• TRY IT:
Write out word for word each line from the top of the material through the line that has "Rustendo64 project: https://github.com/yupferris/rustendo64". Pictures do not go in.

[[ EXERCISE MATERIALS, beginning ]]

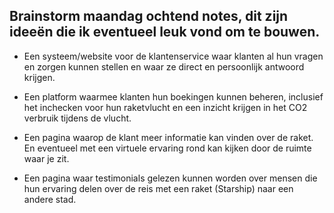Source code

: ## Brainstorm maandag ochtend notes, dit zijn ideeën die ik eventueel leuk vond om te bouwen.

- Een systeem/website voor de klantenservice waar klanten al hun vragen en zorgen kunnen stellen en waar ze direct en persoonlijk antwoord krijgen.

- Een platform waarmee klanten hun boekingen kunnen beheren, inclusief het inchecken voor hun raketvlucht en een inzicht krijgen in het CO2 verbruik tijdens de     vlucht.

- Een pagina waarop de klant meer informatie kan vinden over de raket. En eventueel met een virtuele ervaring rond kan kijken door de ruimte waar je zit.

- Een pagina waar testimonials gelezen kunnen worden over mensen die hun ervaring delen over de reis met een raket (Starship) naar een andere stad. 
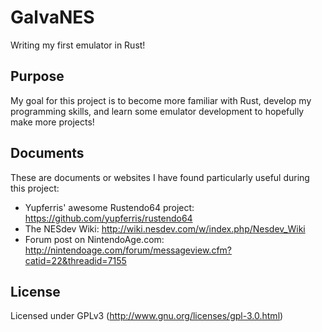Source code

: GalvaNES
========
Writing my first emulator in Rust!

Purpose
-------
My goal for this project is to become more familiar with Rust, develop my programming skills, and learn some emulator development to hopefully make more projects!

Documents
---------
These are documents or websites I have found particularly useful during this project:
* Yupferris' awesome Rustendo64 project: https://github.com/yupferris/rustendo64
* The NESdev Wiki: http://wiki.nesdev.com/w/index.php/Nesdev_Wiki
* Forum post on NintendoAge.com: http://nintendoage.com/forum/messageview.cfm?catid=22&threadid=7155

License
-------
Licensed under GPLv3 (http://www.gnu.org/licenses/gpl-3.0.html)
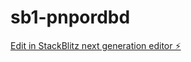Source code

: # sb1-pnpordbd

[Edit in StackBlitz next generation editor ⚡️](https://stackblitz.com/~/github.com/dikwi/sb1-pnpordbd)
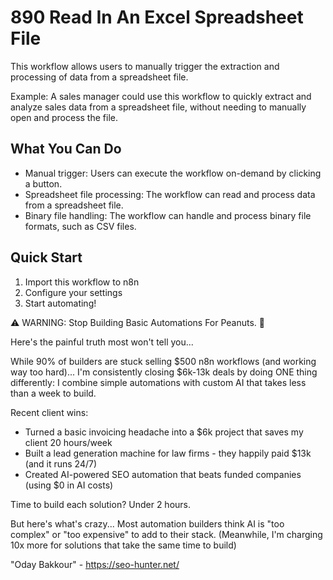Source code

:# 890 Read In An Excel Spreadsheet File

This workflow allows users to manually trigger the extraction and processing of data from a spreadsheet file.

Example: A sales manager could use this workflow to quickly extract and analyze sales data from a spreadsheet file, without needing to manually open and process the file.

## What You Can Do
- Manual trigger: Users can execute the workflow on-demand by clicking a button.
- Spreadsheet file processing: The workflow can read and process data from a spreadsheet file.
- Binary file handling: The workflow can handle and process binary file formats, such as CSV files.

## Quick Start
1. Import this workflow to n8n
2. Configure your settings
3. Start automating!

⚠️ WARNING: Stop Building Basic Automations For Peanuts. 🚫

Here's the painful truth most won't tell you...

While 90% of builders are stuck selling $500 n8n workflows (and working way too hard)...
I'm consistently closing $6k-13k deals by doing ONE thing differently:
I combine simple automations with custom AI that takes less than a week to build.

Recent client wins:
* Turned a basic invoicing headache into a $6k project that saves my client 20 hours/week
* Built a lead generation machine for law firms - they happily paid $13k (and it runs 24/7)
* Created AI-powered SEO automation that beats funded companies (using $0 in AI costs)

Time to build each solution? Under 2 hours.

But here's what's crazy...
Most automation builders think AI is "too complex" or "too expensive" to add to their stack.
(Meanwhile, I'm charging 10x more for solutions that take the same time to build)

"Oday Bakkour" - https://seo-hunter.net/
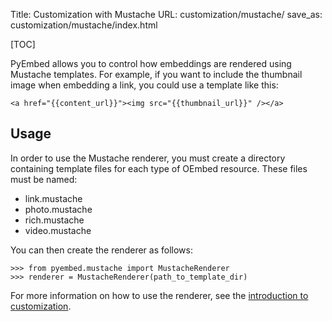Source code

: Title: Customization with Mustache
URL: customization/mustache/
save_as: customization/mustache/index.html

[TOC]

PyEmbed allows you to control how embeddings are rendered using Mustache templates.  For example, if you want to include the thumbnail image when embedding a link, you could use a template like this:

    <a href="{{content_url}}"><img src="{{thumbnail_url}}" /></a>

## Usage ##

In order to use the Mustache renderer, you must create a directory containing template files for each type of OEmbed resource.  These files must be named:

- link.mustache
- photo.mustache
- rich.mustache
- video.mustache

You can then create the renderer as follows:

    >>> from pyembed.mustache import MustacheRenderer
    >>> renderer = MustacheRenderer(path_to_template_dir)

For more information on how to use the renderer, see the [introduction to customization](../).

[[ EXERCISE MATERIALS, end ]]

• TASK RESPONSE:
Source code

: ## Brainstorm maandag ochtend notes, dit zijn ideeën die ik eventueel leuk vond om te bouwen.

- Een systeem/website voor de klantenservice waar klanten al hun vragen en zorgen kunnen stellen en waar ze direct en persoonlijk antwoord krijgen.

- Een platform waarmee klanten hun boekingen kunnen beheren, inclusief het inchecken voor hun raketvlucht en een inzicht krijgen in het CO2 verbruik tijdens de     vlucht.

- Een pagina waarop de klant meer informatie kan vinden over de raket. En eventueel met een virtuele ervaring rond kan kijken door de ruimte waar je zit.

- Een pagina waar testimonials gelezen kunnen worden over mensen die hun ervaring delen over de reis met een raket (Starship) naar een andere stad. 
Source code

: GalvaNES
========
Writing my first emulator in Rust!

Purpose
-------
My goal for this project is to become more familiar with Rust, develop my programming skills, and learn some emulator development to hopefully make more projects!

Documents
---------
These are documents or websites I have found particularly useful during this project:
* Yupferris' awesome Rustendo64 project: https://github.com/yupferris/rustendo64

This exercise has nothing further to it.